───── Supplied records ─────

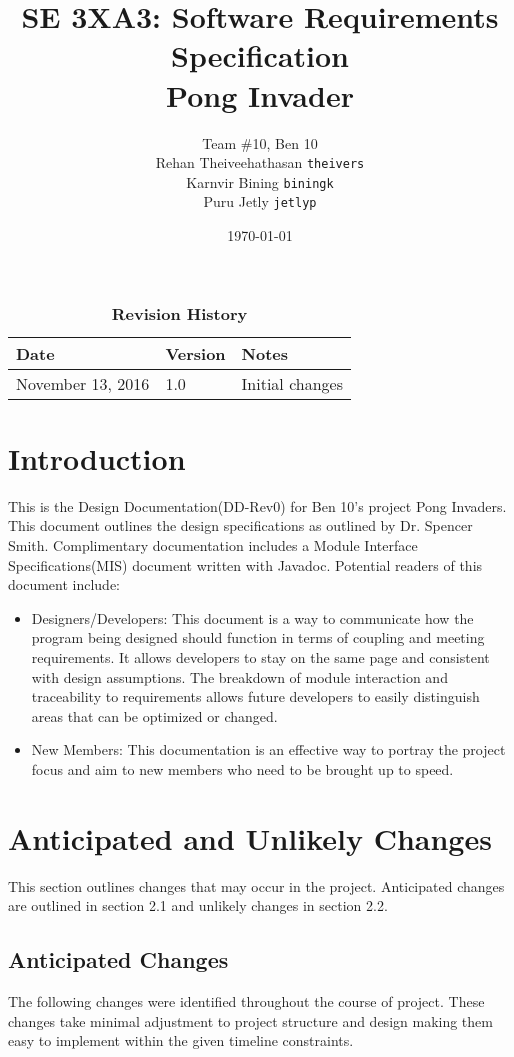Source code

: \documentclass[12pt, titlepage]{article}
\title{SE 3XA3: Software Requirements Specification\\Pong Invader}
\author{Team \#10, Ben 10
		\\ Rehan Theiveehathasan \texttt{theivers}
		\\ Karnvir Bining                  \texttt{biningk}
		\\ Puru Jetly                        \texttt{jetlyp}
}
\date{\today}
\begin{document}
\maketitle
{}
\tableofcontents
\listoftables
\listoffigures
\begin{table}[bp]
\caption{\bf Revision History}
\begin{tabularx}{\textwidth}{p{3cm}p{2cm}X}
\toprule {\bf Date} & {\bf Version} & {\bf Notes}\\
\midrule
November 13, 2016 & 1.0 & Initial changes\\

\bottomrule
\end{tabularx}
\end{table}
\newpage
{}
\section{Introduction}
This is the Design Documentation(DD-Rev0) for Ben 10’s project Pong Invaders. This document outlines the design specifications as outlined by Dr. Spencer Smith.
Complimentary documentation includes a Module Interface Specifications(MIS) document written with Javadoc.  Potential readers of this document include:
\begin{itemize}
\item Designers/Developers: This document is a way to communicate how the program being designed should function in terms of coupling and meeting requirements. It allows developers to stay on the same page and consistent with design assumptions. The breakdown of module interaction and traceability to requirements allows future developers to easily distinguish areas that can be optimized or changed. 
\item New Members: This documentation is an effective way to portray the project focus and aim to new members who need to be brought up to speed. 
\end{itemize}

\section{Anticipated and Unlikely Changes} \label{SecChange}
This section outlines changes that may occur in the project. Anticipated changes are outlined in section 2.1 and unlikely changes in section 2.2.

\subsection{Anticipated Changes} \label{SecAchange}
 The following changes were identified throughout the course of project. These changes take minimal adjustment to project structure and design making them easy to implement within the given timeline constraints. 
\end{document}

─────

Assignment:
Copy out all the data exactly, skipping the pictures.

Solution below:
Source code

: \documentclass[12pt, titlepage]{article}
\title{SE 3XA3: Software Requirements Specification\\Pong Invader}
\author{Team \#10, Ben 10
		\\ Rehan Theiveehathasan \texttt{theivers}
		\\ Karnvir Bining                  \texttt{biningk}
		\\ Puru Jetly                        \texttt{jetlyp}
}
\date{\today}
\begin{document}
\maketitle
{}
\tableofcontents
\listoftables
\listoffigures
\begin{table}[bp]
\caption{\bf Revision History}
\begin{tabularx}{\textwidth}{p{3cm}p{2cm}X}
\toprule {\bf Date} & {\bf Version} & {\bf Notes}\\
\midrule
November 13, 2016 & 1.0 & Initial changes\\

\bottomrule
\end{tabularx}
\end{table}
\newpage
{}
\section{Introduction}
This is the Design Documentation(DD-Rev0) for Ben 10’s project Pong Invaders. This document outlines the design specifications as outlined by Dr. Spencer Smith.
Complimentary documentation includes a Module Interface Specifications(MIS) document written with Javadoc.  Potential readers of this document include:
\begin{itemize}
\item Designers/Developers: This document is a way to communicate how the program being designed should function in terms of coupling and meeting requirements. It allows developers to stay on the same page and consistent with design assumptions. The breakdown of module interaction and traceability to requirements allows future developers to easily distinguish areas that can be optimized or changed. 
\item New Members: This documentation is an effective way to portray the project focus and aim to new members who need to be brought up to speed. 
\end{itemize}

\section{Anticipated and Unlikely Changes} \label{SecChange}
This section outlines changes that may occur in the project. Anticipated changes are outlined in section 2.1 and unlikely changes in section 2.2.

\subsection{Anticipated Changes} \label{SecAchange}
 The following changes were identified throughout the course of project. These changes take minimal adjustment to project structure and design making them easy to implement within the given timeline constraints. 
\end{document}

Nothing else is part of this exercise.